- TASK DETAILS: Word for word, please restate the line containing "PB(PB(A,B),C) + PB(PB(C,A),B)" and all the lines that follow it to the end of the data.

(Plain-text document sources)
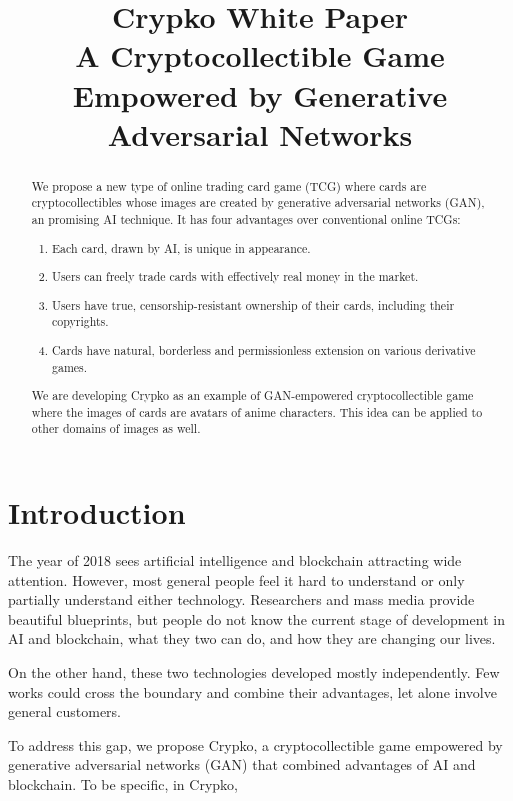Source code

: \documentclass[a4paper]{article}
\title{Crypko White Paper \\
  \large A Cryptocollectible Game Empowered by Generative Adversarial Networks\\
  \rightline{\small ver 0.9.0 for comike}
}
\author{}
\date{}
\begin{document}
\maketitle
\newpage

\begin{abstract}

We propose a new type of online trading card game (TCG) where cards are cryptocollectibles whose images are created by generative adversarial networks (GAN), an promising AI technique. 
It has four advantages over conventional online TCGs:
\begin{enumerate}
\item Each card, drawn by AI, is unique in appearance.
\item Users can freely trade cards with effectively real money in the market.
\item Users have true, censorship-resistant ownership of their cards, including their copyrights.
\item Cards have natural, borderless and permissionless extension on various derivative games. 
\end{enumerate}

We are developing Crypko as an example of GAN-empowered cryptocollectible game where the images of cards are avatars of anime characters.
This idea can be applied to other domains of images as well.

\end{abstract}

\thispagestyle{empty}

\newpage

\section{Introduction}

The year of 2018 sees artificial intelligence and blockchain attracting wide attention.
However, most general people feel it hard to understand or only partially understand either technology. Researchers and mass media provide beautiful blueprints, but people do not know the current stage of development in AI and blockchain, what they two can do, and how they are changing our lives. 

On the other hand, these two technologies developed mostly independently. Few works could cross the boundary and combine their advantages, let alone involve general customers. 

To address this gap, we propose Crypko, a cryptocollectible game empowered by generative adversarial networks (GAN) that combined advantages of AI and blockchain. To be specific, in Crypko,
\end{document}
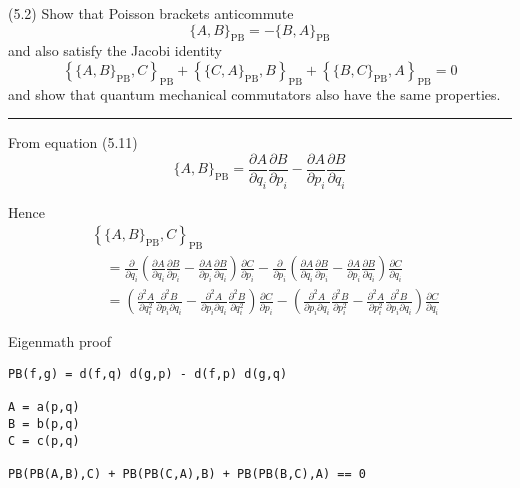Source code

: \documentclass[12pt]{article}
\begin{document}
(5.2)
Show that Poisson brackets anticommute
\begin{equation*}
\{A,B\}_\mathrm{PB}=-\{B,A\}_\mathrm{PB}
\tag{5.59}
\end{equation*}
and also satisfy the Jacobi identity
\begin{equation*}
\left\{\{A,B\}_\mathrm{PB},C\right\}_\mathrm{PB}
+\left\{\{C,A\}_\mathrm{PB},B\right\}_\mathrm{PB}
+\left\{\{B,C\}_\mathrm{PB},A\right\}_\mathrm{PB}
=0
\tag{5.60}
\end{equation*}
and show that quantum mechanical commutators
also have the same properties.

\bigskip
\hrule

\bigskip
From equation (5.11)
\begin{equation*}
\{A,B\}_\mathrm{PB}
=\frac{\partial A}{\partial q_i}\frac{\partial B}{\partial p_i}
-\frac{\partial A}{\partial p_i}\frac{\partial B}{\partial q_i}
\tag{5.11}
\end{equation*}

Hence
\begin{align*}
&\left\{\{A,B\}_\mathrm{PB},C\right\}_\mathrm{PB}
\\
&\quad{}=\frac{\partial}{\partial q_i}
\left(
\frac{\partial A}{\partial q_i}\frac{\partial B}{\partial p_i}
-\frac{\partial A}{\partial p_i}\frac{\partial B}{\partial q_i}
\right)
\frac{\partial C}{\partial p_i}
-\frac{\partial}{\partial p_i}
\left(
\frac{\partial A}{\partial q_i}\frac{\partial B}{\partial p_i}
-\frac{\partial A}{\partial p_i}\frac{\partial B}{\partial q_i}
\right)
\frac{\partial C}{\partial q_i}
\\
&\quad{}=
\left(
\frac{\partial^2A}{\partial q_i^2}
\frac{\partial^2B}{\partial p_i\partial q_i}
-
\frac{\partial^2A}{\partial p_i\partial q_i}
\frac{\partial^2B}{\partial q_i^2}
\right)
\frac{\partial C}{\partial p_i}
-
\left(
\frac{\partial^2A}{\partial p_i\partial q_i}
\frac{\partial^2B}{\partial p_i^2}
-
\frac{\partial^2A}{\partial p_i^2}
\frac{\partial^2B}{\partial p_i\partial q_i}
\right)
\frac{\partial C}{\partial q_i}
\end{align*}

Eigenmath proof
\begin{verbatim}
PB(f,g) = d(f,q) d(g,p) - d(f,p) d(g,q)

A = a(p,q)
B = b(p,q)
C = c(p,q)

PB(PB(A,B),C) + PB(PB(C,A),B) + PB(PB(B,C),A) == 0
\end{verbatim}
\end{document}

- OUTPUT BELOW:
PB(PB(A,B),C) + PB(PB(C,A),B) + PB(PB(B,C),A) == 0
\end{verbatim}
\end{document}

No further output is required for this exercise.